Por la mañana, Penélope se despertó una vez más en una cama vacía y se vistió con la ayuda de Matilda. Después, ambas salieron en busca de Tyrion.

—Tyrion habla de que necesito descansar, pero ya van dos veces que me despierto y no está en la cama. Matilda, ¿dónde está mi ocupado esposo? —preguntó Penélope, queriendo ir directamente a él.

—Creo que está en el techo tratando de…

—¿Techo? —chilló Penélope.

Penélope no había traído a Tyrion aquí para que se cayera del techo y se lesionara. ¿Cómo podría enfrentarse a Hazel y a Tobias si eso ocurriera?

Penélope recogió los lados de su vestido y corrió hacia el exterior.

—¿Por qué está allá arriba?

Matilda corrió tras Penélope.

—Hubo una gotera durante la noche, así que el príncipe se ofreció a ayudar a arreglarla antes de que empeorara. Hay otros arriba con él.

Matilda no pensaba que Penélope necesitara preocuparse, ya que todos los caballeros se habían reunido debajo del techo donde estaba Tyrion para atraparlo en caso de que cayera. Todos los demás ya estaban preocupados y se habían posicionado para ayudarlo.

—Tyrion ha vivido toda su vida en un palacio. No sabe nada sobre cómo arreglar un techo. No permitiré que se lastime después de que acabamos de llegar —dijo Penélope.

Penélope corrió afuera, donde se habían reunido muchos de los sirvientes y caballeros. Todos estaban preocupados por Tyrion, mientras que él estaba más interesado en el techo.

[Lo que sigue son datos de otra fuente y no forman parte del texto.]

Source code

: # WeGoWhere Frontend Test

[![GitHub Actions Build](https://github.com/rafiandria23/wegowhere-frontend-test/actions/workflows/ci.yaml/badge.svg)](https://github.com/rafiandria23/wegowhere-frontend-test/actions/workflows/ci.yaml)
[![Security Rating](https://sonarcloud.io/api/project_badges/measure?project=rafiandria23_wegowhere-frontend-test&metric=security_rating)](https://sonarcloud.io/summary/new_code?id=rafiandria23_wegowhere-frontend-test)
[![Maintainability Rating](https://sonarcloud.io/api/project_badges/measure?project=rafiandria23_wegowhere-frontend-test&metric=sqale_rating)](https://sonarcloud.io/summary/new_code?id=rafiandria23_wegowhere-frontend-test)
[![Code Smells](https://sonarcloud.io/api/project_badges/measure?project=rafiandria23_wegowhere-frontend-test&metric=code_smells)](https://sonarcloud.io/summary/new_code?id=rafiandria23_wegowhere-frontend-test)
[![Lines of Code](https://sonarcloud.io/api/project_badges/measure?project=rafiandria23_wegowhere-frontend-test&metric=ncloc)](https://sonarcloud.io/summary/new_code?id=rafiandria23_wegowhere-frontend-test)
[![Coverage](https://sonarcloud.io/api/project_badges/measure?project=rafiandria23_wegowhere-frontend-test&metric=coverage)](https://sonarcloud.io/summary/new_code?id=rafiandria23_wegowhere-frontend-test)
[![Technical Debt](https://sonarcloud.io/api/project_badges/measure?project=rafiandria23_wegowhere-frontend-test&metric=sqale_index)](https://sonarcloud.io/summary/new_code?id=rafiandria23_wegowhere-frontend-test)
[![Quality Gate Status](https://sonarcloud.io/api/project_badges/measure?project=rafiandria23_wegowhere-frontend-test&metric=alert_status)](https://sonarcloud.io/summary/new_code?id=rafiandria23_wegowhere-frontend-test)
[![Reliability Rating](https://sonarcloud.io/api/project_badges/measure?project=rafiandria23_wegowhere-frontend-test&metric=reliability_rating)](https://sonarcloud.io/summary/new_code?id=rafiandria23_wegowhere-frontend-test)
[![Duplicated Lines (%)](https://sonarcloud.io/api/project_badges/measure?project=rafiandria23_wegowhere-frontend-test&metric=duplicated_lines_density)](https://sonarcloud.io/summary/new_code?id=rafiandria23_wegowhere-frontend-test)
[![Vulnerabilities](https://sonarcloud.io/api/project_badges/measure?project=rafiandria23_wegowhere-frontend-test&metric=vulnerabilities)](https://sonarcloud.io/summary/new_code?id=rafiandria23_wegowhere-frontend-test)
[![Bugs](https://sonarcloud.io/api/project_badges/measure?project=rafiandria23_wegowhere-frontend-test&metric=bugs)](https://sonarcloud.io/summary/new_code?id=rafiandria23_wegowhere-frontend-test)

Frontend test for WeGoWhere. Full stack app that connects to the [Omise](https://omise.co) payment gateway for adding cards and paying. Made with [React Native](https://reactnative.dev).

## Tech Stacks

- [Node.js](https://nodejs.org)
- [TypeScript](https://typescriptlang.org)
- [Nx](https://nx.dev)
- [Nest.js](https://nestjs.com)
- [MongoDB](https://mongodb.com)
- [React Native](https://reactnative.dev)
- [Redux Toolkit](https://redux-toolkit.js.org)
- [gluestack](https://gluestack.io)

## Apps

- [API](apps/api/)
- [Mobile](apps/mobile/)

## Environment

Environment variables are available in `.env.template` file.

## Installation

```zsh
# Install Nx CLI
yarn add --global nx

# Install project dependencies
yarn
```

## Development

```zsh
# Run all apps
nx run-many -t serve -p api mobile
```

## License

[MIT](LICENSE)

—¡Tyrion! —la voz de Penélope se escuchó claramente por encima del murmullo de los sirvientes—. ¿Qué estás haciendo?

Tyrion miró hacia abajo a su esposa, que no parecía muy contenta.

—¡Ayudando a arreglar una gotera! ¡Ya casi terminamos!

—¿Por qué estás ahí arriba? ¡Nunca has arreglado nada en tu vida, y ese no es el lugar para empezar! —gritó Penélope para que pudiera oírla.

—¡Estoy comenzando una vida normal como tú querías! —gritó Tyrion en respuesta.

Penélope frunció el ceño, molesta de que mencionara eso ahora.

—No importa, Matilda. Espero que se caiga y aprenda la lección.